Problem to work on | Pick out all lines of the entries that include the word "remark" and copy them.

Dataset entries:
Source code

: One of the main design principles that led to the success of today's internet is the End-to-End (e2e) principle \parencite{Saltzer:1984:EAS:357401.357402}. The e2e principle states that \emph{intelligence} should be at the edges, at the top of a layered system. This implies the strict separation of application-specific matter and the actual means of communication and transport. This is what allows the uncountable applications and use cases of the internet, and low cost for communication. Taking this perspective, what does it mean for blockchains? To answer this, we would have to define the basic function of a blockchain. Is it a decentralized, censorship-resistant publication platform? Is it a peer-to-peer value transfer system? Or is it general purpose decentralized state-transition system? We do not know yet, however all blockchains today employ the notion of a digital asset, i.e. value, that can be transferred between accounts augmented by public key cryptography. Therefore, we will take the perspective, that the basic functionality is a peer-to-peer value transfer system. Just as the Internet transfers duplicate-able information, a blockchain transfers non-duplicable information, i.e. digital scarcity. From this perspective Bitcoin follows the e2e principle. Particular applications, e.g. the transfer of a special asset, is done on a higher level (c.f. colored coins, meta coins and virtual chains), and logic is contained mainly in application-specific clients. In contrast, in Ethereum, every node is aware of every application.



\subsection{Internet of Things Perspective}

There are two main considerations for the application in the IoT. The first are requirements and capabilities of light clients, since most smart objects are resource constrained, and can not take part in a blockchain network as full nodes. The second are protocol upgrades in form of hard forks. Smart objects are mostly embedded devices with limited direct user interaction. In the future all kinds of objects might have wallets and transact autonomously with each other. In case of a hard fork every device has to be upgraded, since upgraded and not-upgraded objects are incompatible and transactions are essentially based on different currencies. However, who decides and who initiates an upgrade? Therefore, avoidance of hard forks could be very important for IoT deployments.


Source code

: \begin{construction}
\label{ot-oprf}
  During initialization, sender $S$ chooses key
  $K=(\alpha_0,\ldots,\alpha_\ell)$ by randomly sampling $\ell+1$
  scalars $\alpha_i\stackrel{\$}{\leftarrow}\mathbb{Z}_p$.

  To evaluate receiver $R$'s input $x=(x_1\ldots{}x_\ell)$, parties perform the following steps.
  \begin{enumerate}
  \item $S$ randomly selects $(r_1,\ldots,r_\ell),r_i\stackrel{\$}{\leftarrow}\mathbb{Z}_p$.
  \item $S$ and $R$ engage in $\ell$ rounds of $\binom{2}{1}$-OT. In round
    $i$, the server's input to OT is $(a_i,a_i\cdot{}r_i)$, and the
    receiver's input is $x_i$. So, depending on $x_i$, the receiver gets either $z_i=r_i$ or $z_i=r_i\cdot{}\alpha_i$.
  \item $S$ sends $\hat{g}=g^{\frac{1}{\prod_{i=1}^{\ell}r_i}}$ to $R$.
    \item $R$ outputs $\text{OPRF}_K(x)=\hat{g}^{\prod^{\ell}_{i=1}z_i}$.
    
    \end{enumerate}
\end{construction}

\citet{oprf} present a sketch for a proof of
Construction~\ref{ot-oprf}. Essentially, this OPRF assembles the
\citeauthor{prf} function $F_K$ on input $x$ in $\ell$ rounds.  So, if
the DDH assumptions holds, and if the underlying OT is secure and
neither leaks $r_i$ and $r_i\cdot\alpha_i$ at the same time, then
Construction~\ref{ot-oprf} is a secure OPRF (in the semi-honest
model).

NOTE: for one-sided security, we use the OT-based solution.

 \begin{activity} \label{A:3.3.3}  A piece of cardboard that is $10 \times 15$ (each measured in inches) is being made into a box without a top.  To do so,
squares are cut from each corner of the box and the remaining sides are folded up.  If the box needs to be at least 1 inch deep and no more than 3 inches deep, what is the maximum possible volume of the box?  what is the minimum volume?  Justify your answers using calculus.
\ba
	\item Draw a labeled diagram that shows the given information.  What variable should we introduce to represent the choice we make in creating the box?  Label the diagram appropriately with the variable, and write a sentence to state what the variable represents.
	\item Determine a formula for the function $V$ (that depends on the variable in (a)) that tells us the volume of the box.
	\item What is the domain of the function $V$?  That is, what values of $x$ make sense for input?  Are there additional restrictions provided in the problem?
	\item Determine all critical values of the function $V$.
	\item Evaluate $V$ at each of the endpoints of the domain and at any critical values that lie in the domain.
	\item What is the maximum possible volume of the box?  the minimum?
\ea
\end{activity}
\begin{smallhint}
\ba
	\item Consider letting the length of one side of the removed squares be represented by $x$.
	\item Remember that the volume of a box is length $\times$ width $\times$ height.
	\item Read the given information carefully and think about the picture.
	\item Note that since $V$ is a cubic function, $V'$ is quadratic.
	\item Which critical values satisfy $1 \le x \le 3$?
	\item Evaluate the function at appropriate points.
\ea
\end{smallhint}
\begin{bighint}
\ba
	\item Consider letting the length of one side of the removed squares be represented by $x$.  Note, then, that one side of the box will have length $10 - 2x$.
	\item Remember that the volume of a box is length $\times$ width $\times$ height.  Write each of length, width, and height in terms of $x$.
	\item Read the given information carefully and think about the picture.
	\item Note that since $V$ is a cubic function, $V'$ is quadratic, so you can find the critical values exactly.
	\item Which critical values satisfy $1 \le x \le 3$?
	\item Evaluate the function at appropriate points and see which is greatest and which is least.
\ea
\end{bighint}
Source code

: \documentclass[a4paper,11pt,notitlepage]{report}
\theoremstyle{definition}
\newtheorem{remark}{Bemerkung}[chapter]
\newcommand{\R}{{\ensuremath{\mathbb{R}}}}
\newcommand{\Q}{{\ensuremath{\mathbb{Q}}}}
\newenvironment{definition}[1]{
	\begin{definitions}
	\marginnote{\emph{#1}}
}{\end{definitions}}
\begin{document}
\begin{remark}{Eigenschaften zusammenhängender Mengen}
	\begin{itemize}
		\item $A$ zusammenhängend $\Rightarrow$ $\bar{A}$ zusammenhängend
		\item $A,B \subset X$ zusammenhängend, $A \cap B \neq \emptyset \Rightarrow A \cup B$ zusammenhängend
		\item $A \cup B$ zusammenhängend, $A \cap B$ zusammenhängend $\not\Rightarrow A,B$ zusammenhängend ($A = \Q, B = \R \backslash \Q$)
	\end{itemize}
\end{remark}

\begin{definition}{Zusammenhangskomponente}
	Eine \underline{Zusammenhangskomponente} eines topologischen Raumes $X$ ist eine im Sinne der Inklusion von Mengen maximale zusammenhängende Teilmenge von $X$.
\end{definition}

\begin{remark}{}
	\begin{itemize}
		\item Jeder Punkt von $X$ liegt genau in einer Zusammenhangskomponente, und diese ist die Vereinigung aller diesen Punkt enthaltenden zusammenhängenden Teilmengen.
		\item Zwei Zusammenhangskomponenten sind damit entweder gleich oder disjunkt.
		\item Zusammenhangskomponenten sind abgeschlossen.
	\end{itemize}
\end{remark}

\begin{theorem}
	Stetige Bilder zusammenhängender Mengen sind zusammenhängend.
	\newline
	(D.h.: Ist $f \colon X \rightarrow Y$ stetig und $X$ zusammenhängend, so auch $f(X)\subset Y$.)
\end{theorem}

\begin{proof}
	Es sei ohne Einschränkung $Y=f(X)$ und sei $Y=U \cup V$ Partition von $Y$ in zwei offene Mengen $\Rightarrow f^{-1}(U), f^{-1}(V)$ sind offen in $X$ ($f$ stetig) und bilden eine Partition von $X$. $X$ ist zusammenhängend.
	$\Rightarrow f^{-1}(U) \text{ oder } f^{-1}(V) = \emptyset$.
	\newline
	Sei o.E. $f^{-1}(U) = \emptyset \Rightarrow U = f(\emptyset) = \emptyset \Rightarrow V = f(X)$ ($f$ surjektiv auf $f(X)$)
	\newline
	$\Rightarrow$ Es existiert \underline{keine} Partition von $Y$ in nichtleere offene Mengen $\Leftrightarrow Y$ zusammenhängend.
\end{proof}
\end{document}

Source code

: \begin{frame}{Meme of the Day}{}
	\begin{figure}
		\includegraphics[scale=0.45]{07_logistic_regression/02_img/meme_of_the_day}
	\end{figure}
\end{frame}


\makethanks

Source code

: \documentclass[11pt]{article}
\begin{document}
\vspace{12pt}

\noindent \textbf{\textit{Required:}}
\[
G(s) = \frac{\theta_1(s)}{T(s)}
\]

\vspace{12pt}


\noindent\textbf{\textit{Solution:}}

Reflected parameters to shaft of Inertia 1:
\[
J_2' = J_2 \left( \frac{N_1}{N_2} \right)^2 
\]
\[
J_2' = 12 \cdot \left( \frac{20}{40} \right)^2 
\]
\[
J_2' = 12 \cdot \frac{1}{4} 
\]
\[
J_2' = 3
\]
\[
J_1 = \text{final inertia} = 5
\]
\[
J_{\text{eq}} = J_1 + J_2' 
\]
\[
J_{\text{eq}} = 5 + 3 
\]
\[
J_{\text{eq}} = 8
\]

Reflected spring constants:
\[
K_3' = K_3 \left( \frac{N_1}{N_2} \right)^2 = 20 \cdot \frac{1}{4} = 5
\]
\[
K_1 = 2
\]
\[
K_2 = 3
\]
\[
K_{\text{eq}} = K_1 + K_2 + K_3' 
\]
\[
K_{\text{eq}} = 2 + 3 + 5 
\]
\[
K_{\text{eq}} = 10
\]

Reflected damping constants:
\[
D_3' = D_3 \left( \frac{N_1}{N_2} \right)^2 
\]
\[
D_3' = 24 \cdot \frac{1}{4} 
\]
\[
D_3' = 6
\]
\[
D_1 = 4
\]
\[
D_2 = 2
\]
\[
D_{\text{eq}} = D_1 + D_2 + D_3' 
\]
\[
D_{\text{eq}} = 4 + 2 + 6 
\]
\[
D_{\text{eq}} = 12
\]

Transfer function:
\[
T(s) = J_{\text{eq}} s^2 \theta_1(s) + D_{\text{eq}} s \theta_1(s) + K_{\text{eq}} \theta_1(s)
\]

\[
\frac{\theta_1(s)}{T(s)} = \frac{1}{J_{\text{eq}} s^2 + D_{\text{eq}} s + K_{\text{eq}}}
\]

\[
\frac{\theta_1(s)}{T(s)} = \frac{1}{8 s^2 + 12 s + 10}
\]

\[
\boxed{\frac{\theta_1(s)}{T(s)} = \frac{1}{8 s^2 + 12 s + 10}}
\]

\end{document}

Exercise result |
\newtheorem{remark}{Bemerkung}[chapter]
\begin{remark}{Eigenschaften zusammenhängender Mengen}
\end{remark}
\begin{remark}{}
\end{remark}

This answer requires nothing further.